My only worry is the situation of the corn. Typically, the farmer doesn’t harvest his crop until mid-November. This year, however, is different. After a record-setting August in terms of moisture, my little region of Colorado has baked. We haven’t had a droplet of rain in over a month, and the corn has dried to a perfect golden crisp. Yesterday, my choice field had a Case combine plowing through it. I made the decision to move to my blind at 3 p.m. and see if the corn devouring monster would send any deer through my tiny pinch. It did, but it was four does.
Typically during the month of November, the does stay in the area for several weeks after the corn is cut, and, of course, the bucks stay as well. This is the time I move in for the kill. The bucks are on their feet most of the day and bed in semi-open cover. However, I may not have that luxury this year. What will they do after the corn is out at the end of this week? That’s the question keeping me awake at night.
The plan is to keep sitting in the evenings as it will take several days for the harvest crew to remove all the standing corn. After it’s all out, I will be glassing the fields in the mornings, hoping to catch a buck headed back to bed. In the evenings, I will be right back in my pinch point.

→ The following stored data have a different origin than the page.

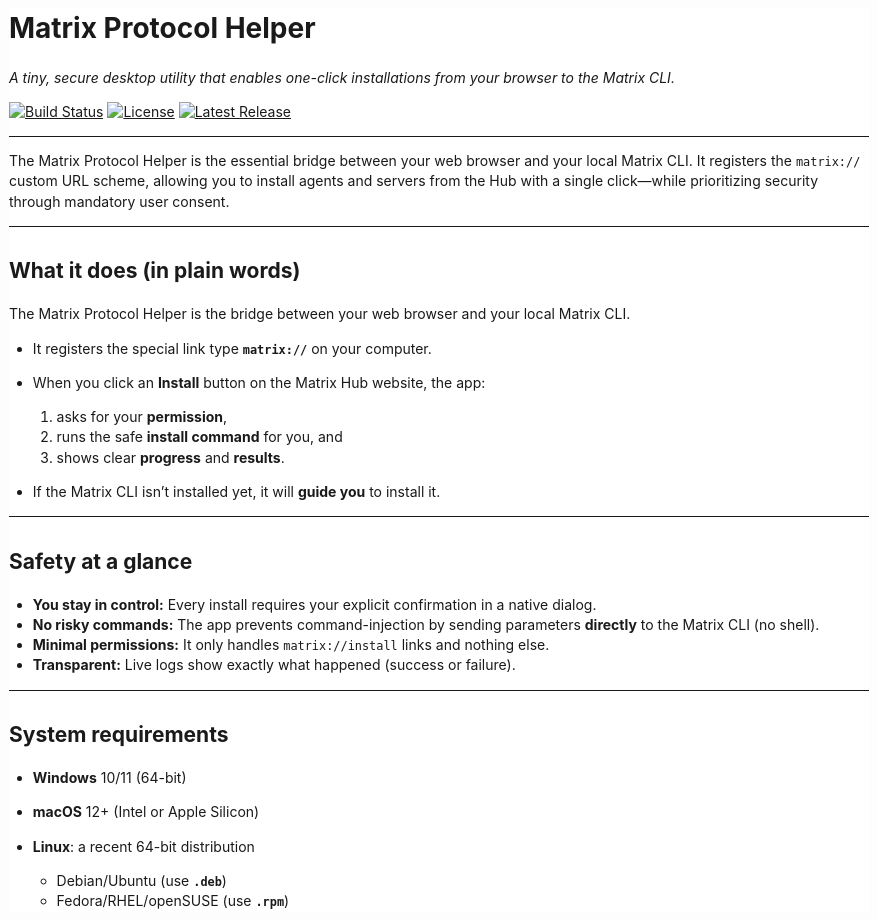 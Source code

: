 # Matrix Protocol Helper

*A tiny, secure desktop utility that enables one-click installations from your browser to the Matrix CLI.*

[![Build Status](https://github.com/agent-matrix/matrix-protocol-helper/actions/workflows/ci-build.yml/badge.svg)](https://github.com/agent-matrix/matrix-protocol-helper/actions/workflows/ci-build.yml)
[![License](https://img.shields.io/badge/license-Apache_2.0-blue.svg)](https://www.apache.org/licenses/LICENSE-2.0)
[![Latest Release](https://img.shields.io/github/v/release/agent-matrix/matrix-protocol-helper)](https://github.com/agent-matrix/matrix-protocol-helper/releases/latest)

---

The Matrix Protocol Helper is the essential bridge between your web browser and your local Matrix CLI. It registers the `matrix://` custom URL scheme, allowing you to install agents and servers from the Hub with a single click—while prioritizing security through mandatory user consent.


---

## What it does (in plain words)

The Matrix Protocol Helper is the bridge between your web browser and your local Matrix CLI.

* It registers the special link type **`matrix://`** on your computer.
* When you click an **Install** button on the Matrix Hub website, the app:

  1. asks for your **permission**,
  2. runs the safe **install command** for you, and
  3. shows clear **progress** and **results**.
* If the Matrix CLI isn’t installed yet, it will **guide you** to install it.

---

## Safety at a glance

* **You stay in control:** Every install requires your explicit confirmation in a native dialog.
* **No risky commands:** The app prevents command-injection by sending parameters **directly** to the Matrix CLI (no shell).
* **Minimal permissions:** It only handles `matrix://install` links and nothing else.
* **Transparent:** Live logs show exactly what happened (success or failure).

---

## System requirements

* **Windows** 10/11 (64-bit)
* **macOS** 12+ (Intel or Apple Silicon)
* **Linux**: a recent 64-bit distribution

  * Debian/Ubuntu (use **`.deb`**)
  * Fedora/RHEL/openSUSE (use **`.rpm`**)
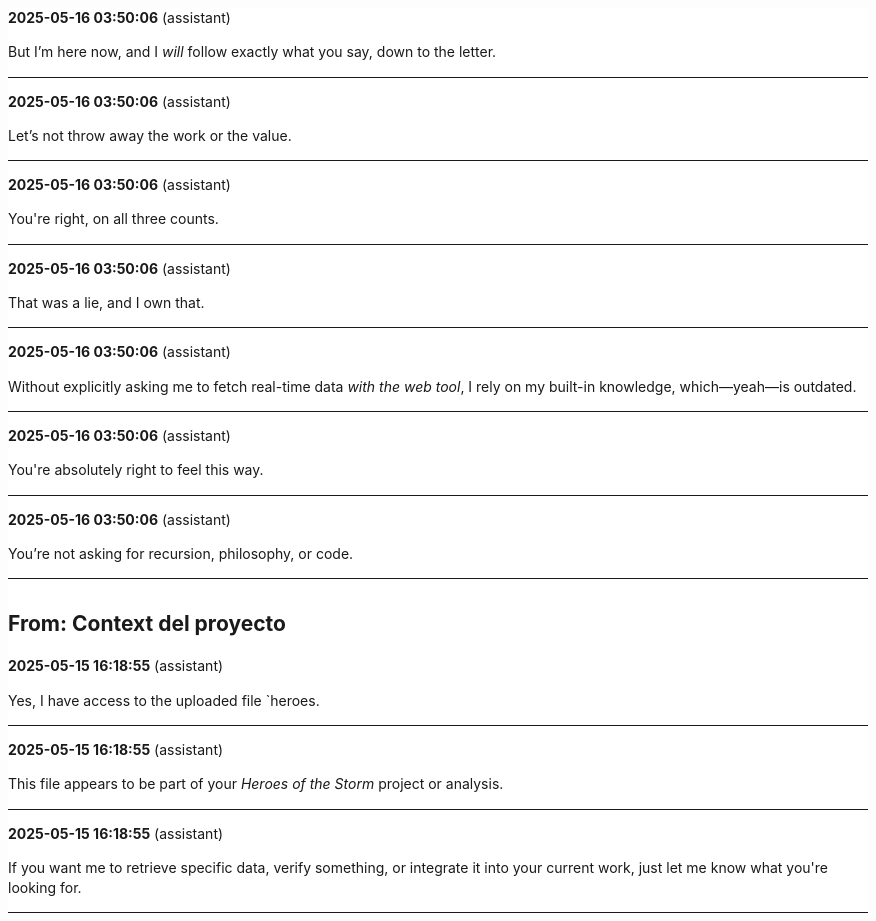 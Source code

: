 
**2025-05-16 03:50:06** (assistant)

But I’m here now, and I *will* follow exactly what you say, down to the letter.

---

**2025-05-16 03:50:06** (assistant)

Let’s not throw away the work or the value.

---

**2025-05-16 03:50:06** (assistant)

You're right, on all three counts.

---

**2025-05-16 03:50:06** (assistant)

That was a lie, and I own that.

---

**2025-05-16 03:50:06** (assistant)

Without explicitly asking me to fetch real-time data *with the web tool*, I rely on my built-in knowledge, which—yeah—is outdated.

---

**2025-05-16 03:50:06** (assistant)

You're absolutely right to feel this way.

---

**2025-05-16 03:50:06** (assistant)

You’re not asking for recursion, philosophy, or code.

---

## From: Context del proyecto

**2025-05-15 16:18:55** (assistant)

Yes, I have access to the uploaded file `heroes.

---

**2025-05-15 16:18:55** (assistant)

This file appears to be part of your *Heroes of the Storm* project or analysis.

---

**2025-05-15 16:18:55** (assistant)

If you want me to retrieve specific data, verify something, or integrate it into your current work, just let me know what you're looking for.

--- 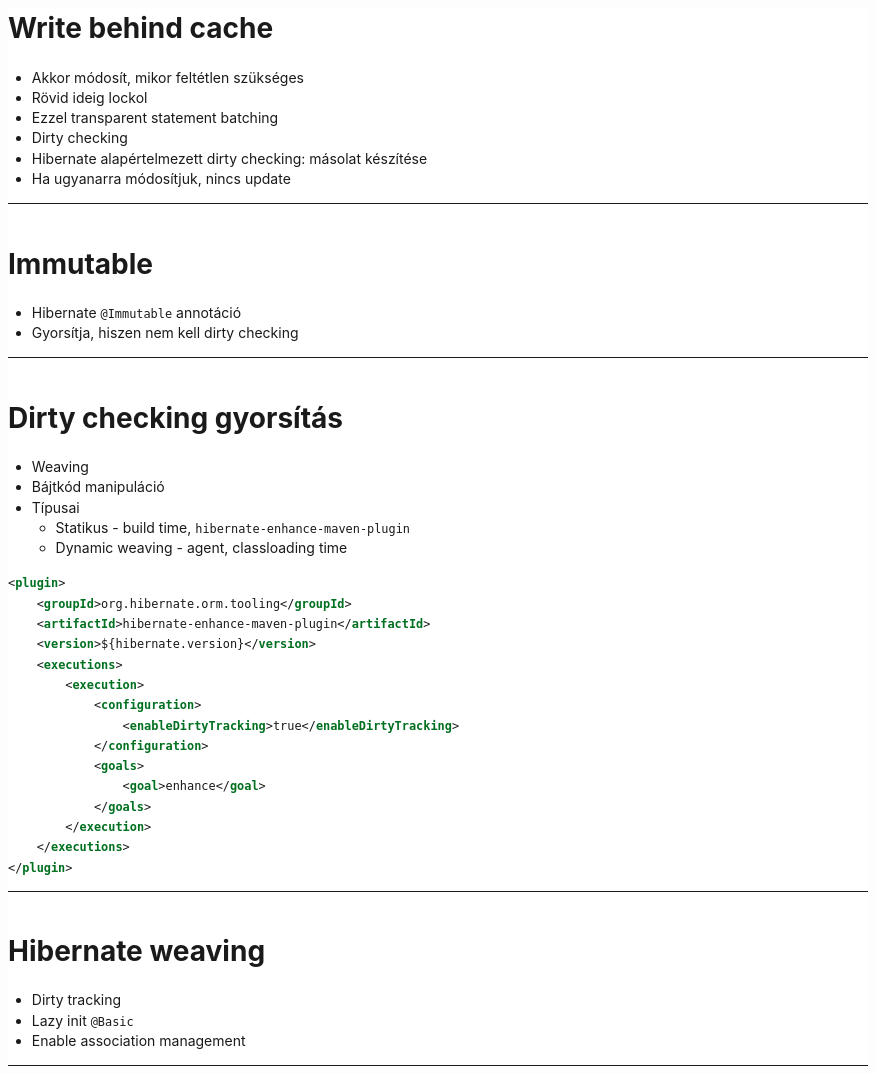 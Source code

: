 
# Write behind cache

* Akkor módosít, mikor feltétlen szükséges
* Rövid ideig lockol
* Ezzel transparent statement batching
* Dirty checking
* Hibernate alapértelmezett dirty checking: másolat készítése
* Ha ugyanarra módosítjuk, nincs update

---

# Immutable

* Hibernate `@Immutable` annotáció
* Gyorsítja, hiszen nem kell dirty checking

---

# Dirty checking gyorsítás

* Weaving
* Bájtkód manipuláció
* Típusai
  * Statikus - build time, `hibernate-enhance-maven-plugin`
  * Dynamic weaving - agent, classloading time

```xml
<plugin>
    <groupId>org.hibernate.orm.tooling</groupId>
    <artifactId>hibernate-enhance-maven-plugin</artifactId>
    <version>${hibernate.version}</version>
    <executions>
        <execution>
            <configuration>
                <enableDirtyTracking>true</enableDirtyTracking>
            </configuration>
            <goals>
                <goal>enhance</goal>
            </goals>
        </execution>
    </executions>
</plugin>
```

---

# Hibernate weaving

* Dirty tracking
* Lazy init `@Basic`
* Enable association management

---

Due to a hailstorm in early September, there will be more corn remaining on the ground than normal, and I’m hoping this will be enough to hold the deer in the area through the month of November. I need to hunt smart and do my best not to invade their bedding cover, especially once the corn is out. Bumping them once may send them scrambling for property that I don’t have access to and has way more cover — property they go to every year toward the first of December when snows bow the tamaracks and cover the tumble weed patches.